16. Hukuk Dairesi 2016/12143 E. , 2016/9981 K.
"İçtihat Metni"MAHKEMESİ :ASLİYE HUKUK MAHKEMESİ
Taraflar arasında görülen dava sonucunda verilen hükmün Yargıtay"ca incelenmesi istenilmekle; temyiz isteğinin süresinde olduğu anlaşıldı, inceleme raporu ve dosyadaki belgeler okundu, GEREĞİ GÖRÜŞÜLDÜ:
Kullanım kadastrosu sırasında Mimar Sinan Mahallesi çalışma alanında bulunan 142 ada 13 ve 146 ada 3 parsel sayılı 348.03, 385.44 metrekare yüzölçümündeki taşınmazlar, kadastro tutanaklarının beyanlar hanesine, 6831 sayılı yasanın 2/B maddesi uyarınca orman sınırları dışına çıkarıldıkları, 142 ada 13 parsel sayılı taşınmazın 1 yıldan beri ..."ün, 146 ada 3 parsel sayılı taşınmazın 15 yıldan beri ..."ın fiili kullanımlarında bulunduğu şerhi yazılarak bahçe vasfıyla Hazine adına tespit ve tescil edilmişlerdir. Davacı ..., dava dilekçesi ile 142 ada 13 parsel sayılı taşınmazın kendi kullanımında olduğu iddiasına dayanarak dava açmış, yargılama sırasında dava etmek istediği taşınmazın 146 ada 3 parsel sayılı taşınmaz olduğunu belirtmiştir. Mahkemece yapılan yargılama sonunda; çekişmeli 146 ada 3 parsel sayılı taşınmazın Hazine adına tapuya tesciline, davalı lehine olan kullanım şerhinin iptali ile, tapu kaydının beyanlar hanesine, taşınmazın 09.03.2015 tarihli bilirkişi raporunda (A) harfi ile gösterilen sarıya boyalı 192.72 metrekarelik bölümünün 15 yıldan beri davalı ..."ın, (B) harfi ile gösterilen yeşile boyalı 192.72 metrekarelik bölümün 1992 yılından beri davacı ..."nın fiili kullanımında bulunduğu şerhinin yazılmasına, davalı ..."e karşı açılan davanın husumet yokluğundan reddine karar verilmiş; hüküm, davalı Hazine vekili ve davalı ... tarafından temyiz edilmiştir.

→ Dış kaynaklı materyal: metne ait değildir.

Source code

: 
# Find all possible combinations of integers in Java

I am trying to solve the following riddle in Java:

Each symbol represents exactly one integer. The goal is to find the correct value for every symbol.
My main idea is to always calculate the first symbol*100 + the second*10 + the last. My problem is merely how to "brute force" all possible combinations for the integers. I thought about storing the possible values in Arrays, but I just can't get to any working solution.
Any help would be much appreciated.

Davacı tarafça, dava dilekçesinde, 142 ada 13 parsel sayılı taşınmaz hakkında bu parselin kullanıcısı olan ... davalı olarak gösterilmek suretiyle dava açılmış, bilahare 22.11.2012 tarihli dilekçe ile, parsel numarasının dava dilekçesinde hatalı olarak bildirildiği dava konusu edilmek istenen taşınmazın 146 ada 3 parsel sayılı taşınmaz olduğu belirtilerek davalı ... davaya dahil edilmiştir. Mahkemece; çekişmeli 146 ada 3 parsel sayılı taşınmazın Hazine adına tapuya tesciline, davalı ... lehine olan kullanım şerhinin iptali ile, tapu kaydının beyanlar hanesine, taşınmazın 09.03.2015 tarihli bilirkişi raporunda (A) harfi ile gösterilen sarıya boyalı 192.72 metrekarelik bölümünün 15 yıldan beri davalı ..."ın, (B) harfi ile gösterilen yeşile boyalı 192.72 metrekarelik bölümün 1992 yılından beri davacı ..."nın fiili kullanımında bulunduğu şerhinin yazılmasına, davalı ..."e karşı açılan davanın husumet yokluğundan reddine karar verilmiş ise de varılan sonuç usul ve yasaya uygun bulunmamaktadır. Hakkında dava bulunmayan taşınmaz veya taşınmaz bölümlerinin yargılama sırasında dava kapsamına alınması mümkün değildir. Yargıtay Hukuk Genel Kurulu"nun 29.06.2011 tarih, 2011/1-364 Esas, 2011/453 Karar sayılı kararında da açıkça vurgulandığı gibi, hakkında dava açılmayan bir yerin dahili dava yoluyla dava kapsamına dahil edilmesi mümkün olmadığı gibi, ıslah yoluyla dahi davaya ithaline ve davalı hale getirilmesine yasal açıdan olanak bulunmamaktadır. Davanın konusunu, dava dilekçesinde sözü edilen taşınmazın bizatihi kendisinin oluşturacağı; dava dilekçesinde dava konusu edilmeyen taşınmazın, hukuken dava konusu edilen taşınmaza nazaran başka bir müddeabih olduğu ve ancak ayrı bir davanın konusunu teşkil edebileceği gözetilmelidir. Hal böyle olunca hakkında usulen açılmış bir dava bulunmayan 146 ada 3 parsel sayılı taşınmaz hakkında karar verilmesine yer olmadığına hükmetmek gerekirken, yazılı şekilde hüküm kurulması isabetsiz olup, davalı hazine vekili ve davalı ..."ın temyiz itirazları açıklanan nedenlerle yerinde bulunduğundan kabulüyle hükmün BOZULMASINA, peşin yatırılan temyiz karar harcının talep halinde temyiz eden davalıya iadesine, 14.12.2016 gününde oybirliğiyle karar verildi.